Elizabeth Shippen Green, 90 x 90 No.1
Elizabeth Shippen Green was born today in 1871. She became known as one of the "Red Rose Girls," along with Jessie Willcox Smith and Violet Oakley. Green, Oakley, and Willcox Smith studied together under Howard Pyle in 1897 and afterwards formed a household sharing their professional and personal lives for fourteen years. Alice Carter published a book on the Red Rose Girls in 2000.
Elizabeth illustrated for magazines like Harper’s Monthly, where–notably–she had a contract; she was known, along with her colleagues, for representations of children and domestic scenes in a Victorian-influenced romantic style.

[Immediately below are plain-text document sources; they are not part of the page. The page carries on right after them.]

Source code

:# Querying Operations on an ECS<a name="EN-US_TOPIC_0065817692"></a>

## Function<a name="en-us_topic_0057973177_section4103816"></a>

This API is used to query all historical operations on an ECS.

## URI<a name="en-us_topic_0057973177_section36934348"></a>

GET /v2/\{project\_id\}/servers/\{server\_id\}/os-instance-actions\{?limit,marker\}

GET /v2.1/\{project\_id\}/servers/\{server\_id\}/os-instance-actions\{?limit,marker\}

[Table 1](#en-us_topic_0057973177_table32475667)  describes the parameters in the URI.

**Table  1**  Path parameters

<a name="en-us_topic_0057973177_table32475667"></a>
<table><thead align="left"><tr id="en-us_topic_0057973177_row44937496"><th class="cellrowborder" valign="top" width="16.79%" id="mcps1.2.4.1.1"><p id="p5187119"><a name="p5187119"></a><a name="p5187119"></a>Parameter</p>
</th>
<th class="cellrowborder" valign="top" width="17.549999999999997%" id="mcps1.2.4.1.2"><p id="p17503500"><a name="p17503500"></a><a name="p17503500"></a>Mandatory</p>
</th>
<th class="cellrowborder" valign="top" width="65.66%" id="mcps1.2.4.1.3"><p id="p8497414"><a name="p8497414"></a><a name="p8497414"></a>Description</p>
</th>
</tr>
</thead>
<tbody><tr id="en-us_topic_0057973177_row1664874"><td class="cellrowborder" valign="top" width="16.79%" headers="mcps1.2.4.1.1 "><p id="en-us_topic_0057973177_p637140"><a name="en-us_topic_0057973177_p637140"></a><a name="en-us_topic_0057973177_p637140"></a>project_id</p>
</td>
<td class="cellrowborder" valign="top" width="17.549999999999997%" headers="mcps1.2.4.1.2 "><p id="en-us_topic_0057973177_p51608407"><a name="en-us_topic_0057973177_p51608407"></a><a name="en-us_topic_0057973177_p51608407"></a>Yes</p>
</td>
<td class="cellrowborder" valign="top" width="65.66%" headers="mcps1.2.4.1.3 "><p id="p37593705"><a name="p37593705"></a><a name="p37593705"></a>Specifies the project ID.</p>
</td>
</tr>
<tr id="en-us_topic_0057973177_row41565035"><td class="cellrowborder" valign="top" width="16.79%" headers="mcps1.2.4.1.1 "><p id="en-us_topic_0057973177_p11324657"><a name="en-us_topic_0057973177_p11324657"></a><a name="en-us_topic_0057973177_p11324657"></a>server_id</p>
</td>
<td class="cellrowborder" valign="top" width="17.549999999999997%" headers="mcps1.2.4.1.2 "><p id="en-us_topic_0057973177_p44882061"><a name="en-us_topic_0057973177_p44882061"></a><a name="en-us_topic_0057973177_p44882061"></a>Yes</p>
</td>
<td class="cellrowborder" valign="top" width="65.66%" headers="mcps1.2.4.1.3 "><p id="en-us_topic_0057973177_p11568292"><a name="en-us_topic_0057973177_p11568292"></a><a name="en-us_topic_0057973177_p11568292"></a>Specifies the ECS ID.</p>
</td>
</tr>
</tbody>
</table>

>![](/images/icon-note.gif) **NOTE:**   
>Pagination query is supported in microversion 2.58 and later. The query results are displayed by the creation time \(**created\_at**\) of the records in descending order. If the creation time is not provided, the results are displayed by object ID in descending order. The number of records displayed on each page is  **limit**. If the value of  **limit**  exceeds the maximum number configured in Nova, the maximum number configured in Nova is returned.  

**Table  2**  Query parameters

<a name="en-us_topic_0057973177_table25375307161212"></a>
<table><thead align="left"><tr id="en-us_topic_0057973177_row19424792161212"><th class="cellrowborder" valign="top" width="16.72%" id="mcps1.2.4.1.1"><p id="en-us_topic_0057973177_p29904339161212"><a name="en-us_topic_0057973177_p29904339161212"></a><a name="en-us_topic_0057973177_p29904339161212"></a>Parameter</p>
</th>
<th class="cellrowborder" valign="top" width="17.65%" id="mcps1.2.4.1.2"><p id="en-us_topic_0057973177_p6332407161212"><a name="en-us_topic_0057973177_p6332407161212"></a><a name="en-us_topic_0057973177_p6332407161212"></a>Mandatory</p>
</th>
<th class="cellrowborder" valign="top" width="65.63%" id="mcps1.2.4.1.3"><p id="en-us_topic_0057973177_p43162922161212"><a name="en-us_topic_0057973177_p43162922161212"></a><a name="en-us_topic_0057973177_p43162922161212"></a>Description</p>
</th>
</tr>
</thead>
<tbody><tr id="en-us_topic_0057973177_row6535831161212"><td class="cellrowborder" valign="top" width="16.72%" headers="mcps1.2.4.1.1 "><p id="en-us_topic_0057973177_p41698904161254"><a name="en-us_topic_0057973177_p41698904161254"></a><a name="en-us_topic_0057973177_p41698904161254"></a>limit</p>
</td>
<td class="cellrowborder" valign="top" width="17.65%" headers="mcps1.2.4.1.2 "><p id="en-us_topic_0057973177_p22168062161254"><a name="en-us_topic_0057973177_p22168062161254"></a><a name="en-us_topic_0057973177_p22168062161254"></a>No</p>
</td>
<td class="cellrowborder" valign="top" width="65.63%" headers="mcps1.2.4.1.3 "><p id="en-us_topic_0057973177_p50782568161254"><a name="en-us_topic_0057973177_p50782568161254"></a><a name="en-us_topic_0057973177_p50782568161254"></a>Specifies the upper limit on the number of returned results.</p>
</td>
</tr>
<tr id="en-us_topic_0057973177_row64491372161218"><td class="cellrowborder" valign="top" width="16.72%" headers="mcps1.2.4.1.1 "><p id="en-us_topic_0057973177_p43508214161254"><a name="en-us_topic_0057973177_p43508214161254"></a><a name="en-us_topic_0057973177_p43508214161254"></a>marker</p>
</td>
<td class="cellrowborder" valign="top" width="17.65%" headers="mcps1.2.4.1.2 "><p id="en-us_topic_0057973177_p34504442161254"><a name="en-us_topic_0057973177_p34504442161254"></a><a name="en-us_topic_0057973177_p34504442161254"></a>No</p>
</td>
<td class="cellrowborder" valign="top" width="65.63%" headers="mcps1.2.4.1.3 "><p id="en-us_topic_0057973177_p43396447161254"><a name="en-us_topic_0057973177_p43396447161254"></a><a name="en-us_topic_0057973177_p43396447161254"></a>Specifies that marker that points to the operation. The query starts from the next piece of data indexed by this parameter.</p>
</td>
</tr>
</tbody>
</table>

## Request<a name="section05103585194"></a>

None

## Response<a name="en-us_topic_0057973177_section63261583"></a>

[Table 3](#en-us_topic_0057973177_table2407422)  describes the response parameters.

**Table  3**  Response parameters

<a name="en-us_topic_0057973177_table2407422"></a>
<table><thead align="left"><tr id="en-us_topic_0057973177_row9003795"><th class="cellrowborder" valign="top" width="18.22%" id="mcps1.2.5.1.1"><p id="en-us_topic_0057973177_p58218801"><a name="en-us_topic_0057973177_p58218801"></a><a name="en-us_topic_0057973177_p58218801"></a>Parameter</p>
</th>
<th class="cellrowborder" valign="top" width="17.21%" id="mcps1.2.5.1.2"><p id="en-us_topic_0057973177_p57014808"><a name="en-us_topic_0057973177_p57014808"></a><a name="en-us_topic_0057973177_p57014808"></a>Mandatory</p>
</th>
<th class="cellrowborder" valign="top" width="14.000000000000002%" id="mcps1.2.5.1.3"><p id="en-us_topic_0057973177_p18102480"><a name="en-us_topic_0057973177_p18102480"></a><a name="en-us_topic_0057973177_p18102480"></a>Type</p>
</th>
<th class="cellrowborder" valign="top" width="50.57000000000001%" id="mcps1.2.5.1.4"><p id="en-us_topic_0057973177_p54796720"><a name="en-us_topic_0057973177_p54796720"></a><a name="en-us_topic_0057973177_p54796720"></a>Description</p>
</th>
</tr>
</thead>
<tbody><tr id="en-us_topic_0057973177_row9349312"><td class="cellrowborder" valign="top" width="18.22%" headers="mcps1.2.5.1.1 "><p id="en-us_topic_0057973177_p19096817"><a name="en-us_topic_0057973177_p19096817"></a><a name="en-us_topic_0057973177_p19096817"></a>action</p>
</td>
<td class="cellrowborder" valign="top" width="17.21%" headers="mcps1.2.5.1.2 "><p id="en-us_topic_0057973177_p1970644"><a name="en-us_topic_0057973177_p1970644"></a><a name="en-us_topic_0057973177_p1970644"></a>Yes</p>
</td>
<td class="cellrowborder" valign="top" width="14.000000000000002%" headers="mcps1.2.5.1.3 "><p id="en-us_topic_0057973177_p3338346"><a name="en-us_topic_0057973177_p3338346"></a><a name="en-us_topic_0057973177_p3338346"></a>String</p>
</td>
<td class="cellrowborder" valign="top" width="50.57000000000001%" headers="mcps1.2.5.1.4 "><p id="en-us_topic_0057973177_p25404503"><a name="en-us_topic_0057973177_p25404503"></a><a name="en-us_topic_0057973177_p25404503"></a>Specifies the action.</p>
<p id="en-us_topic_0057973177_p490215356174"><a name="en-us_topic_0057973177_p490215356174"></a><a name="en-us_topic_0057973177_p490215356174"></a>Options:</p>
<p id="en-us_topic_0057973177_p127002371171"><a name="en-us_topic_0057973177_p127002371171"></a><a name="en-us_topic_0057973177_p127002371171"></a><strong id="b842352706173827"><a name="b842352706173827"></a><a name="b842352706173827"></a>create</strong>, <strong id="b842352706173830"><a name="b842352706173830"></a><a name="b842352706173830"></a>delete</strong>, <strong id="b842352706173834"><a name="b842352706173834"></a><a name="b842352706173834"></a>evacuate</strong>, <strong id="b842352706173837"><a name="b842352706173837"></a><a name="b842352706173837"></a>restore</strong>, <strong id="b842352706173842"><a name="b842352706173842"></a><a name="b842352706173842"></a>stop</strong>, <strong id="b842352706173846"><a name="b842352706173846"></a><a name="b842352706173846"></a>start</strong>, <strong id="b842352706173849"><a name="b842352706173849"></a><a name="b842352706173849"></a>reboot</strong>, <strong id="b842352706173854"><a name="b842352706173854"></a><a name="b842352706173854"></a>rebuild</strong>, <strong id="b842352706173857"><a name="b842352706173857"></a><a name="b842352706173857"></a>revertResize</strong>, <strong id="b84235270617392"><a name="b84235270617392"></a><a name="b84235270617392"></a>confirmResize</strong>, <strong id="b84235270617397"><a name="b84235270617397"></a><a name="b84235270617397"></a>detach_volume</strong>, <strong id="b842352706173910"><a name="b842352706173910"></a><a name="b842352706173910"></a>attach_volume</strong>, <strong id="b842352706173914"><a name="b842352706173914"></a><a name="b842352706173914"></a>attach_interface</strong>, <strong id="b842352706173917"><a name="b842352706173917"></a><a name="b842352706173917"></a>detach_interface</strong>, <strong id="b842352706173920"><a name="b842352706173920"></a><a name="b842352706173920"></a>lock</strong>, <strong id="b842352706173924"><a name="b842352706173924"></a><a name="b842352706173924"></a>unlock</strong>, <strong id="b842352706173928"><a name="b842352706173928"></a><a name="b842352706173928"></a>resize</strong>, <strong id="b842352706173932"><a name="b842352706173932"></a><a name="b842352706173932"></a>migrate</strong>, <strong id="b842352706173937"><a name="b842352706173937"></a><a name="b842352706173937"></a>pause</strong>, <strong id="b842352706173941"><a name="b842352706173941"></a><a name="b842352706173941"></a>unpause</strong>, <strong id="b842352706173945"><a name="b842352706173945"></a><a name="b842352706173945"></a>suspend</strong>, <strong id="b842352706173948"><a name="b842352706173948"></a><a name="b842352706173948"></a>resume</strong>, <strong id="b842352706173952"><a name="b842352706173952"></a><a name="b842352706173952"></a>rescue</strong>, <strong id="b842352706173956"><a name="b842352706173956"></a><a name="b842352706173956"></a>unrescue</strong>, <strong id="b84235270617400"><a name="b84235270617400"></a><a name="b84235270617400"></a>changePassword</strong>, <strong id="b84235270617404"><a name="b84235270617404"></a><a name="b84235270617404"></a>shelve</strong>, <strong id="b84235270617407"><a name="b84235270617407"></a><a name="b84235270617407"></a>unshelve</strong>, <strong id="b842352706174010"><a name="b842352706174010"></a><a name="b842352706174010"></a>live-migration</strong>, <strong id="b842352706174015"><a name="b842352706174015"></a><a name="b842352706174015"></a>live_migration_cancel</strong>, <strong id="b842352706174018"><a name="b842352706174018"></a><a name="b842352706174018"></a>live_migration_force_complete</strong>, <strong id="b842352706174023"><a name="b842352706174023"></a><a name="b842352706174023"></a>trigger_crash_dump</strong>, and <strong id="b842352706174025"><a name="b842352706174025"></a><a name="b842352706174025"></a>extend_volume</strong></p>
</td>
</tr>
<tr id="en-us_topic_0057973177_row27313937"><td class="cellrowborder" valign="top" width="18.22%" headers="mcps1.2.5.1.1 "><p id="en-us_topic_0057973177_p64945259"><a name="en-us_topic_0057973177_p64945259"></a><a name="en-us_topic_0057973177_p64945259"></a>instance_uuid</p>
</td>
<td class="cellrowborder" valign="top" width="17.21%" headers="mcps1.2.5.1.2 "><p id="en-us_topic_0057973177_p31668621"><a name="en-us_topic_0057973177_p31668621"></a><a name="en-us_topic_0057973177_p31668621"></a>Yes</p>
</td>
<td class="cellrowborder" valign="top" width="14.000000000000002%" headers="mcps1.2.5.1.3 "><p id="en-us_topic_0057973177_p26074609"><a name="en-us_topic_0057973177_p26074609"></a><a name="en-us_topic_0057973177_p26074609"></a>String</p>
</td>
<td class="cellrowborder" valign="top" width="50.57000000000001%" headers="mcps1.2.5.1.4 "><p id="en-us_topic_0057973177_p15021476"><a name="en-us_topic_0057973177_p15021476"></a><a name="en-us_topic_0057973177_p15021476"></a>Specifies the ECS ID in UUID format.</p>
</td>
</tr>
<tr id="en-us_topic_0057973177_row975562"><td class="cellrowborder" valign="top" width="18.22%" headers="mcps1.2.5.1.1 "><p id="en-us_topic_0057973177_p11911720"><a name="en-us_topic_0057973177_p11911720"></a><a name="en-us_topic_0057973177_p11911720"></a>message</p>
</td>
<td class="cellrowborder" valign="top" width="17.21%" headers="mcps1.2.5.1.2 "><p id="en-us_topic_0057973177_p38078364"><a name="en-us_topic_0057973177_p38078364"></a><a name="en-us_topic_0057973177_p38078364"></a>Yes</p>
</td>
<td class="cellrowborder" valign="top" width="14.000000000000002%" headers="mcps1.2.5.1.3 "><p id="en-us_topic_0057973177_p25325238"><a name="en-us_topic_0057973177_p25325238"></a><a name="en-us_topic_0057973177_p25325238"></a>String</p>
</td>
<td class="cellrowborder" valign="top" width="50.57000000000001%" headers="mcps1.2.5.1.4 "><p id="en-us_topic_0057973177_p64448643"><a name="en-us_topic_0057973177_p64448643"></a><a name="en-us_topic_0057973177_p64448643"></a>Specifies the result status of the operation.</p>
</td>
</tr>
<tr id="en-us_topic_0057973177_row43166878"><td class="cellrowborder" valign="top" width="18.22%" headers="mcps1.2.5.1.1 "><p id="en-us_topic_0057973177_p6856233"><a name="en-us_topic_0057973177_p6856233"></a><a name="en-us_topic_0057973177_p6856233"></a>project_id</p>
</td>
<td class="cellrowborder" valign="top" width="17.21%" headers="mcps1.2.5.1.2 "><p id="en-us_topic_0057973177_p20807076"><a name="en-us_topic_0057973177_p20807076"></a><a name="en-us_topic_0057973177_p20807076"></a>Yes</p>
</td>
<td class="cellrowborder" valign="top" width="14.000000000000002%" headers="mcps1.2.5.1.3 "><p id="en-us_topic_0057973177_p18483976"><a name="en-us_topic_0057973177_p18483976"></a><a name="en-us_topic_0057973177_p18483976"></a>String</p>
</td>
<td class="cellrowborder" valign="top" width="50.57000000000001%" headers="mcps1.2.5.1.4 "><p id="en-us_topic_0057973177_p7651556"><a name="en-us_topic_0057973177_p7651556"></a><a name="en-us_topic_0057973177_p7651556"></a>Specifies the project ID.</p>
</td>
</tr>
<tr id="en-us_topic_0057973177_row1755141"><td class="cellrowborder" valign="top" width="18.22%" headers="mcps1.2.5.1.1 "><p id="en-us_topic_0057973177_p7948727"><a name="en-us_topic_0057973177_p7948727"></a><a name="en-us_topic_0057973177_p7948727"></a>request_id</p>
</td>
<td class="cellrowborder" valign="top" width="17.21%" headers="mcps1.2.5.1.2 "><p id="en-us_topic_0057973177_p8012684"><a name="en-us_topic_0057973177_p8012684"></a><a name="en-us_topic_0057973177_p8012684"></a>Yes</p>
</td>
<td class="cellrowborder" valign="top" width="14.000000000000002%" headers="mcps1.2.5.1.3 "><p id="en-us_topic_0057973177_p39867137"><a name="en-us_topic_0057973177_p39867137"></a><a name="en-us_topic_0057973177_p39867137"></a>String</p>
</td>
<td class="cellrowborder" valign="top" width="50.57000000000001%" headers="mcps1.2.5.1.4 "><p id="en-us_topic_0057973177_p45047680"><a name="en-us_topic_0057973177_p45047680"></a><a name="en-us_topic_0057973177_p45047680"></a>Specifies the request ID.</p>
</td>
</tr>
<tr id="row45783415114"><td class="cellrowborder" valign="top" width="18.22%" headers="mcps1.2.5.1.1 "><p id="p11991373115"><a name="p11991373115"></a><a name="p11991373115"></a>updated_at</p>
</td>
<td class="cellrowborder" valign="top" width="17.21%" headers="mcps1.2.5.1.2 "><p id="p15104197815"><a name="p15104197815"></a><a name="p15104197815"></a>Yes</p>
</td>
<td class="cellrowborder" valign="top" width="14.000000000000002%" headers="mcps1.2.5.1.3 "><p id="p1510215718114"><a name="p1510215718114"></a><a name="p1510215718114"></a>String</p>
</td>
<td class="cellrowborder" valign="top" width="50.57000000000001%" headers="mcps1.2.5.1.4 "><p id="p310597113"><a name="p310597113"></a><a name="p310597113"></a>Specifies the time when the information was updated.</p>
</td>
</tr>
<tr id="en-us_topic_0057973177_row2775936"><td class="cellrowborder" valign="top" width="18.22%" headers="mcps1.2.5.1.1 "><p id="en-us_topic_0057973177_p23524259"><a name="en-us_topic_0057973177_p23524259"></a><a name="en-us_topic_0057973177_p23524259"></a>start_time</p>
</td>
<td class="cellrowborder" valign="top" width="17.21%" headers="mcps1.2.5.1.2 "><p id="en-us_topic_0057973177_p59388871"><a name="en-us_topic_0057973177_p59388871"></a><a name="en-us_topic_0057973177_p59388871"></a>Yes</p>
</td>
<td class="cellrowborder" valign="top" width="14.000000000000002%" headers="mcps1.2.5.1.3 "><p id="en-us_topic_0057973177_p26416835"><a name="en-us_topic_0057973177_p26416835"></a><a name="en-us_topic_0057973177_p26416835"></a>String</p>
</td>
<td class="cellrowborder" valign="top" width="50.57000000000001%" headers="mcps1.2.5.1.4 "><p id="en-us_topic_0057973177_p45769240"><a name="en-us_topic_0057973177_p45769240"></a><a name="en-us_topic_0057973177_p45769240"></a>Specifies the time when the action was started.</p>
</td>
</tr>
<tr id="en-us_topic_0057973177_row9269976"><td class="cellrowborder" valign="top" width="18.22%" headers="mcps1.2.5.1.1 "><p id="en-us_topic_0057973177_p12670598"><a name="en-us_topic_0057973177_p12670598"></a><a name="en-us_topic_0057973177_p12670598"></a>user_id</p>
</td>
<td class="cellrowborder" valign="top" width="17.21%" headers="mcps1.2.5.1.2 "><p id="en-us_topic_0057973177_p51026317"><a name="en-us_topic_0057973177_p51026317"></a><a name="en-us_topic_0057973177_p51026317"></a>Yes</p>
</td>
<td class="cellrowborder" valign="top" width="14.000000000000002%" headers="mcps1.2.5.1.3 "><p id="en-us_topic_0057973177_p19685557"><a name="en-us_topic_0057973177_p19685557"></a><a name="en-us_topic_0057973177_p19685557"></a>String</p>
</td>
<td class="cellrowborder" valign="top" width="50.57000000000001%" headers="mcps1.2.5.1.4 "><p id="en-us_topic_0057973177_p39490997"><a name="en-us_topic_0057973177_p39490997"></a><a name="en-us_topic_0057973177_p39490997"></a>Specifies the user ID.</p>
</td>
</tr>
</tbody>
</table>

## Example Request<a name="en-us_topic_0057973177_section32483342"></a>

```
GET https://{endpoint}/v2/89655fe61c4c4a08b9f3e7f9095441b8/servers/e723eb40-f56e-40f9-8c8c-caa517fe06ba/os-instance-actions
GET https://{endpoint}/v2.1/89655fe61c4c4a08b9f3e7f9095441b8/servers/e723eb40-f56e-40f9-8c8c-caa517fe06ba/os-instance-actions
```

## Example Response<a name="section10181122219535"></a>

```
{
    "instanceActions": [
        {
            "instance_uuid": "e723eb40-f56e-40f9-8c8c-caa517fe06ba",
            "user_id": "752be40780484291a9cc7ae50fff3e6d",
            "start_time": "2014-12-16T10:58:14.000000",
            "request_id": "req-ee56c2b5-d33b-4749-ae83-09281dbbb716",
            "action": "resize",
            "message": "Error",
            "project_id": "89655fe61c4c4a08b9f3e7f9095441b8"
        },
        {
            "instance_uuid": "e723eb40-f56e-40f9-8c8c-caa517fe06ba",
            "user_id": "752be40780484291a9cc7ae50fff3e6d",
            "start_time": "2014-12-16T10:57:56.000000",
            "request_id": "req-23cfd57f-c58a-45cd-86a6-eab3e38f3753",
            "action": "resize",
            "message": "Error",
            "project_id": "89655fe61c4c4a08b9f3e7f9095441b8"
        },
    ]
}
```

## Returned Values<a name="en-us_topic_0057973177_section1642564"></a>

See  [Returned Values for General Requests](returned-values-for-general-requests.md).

Martha Kennedy at the Library of Congress has curated an exhibition on Shippen Green's work, called A Petal from the Rose: Illustrations by Elizabeth Shippen Green.
Collected here are monochrome and full color images from two books illustrated by ESGE, as she began to sign her name in 1911 after marrying Huger Elliott: from that same year, The Mansion, by Henry Van Dyke; and most notably the 1922 edition of Tales from Shakespeare by Charles and Mary Lamb (1807). These two books came to the Modern Graphic History Library as part of the Walt Reed Illustration Archive.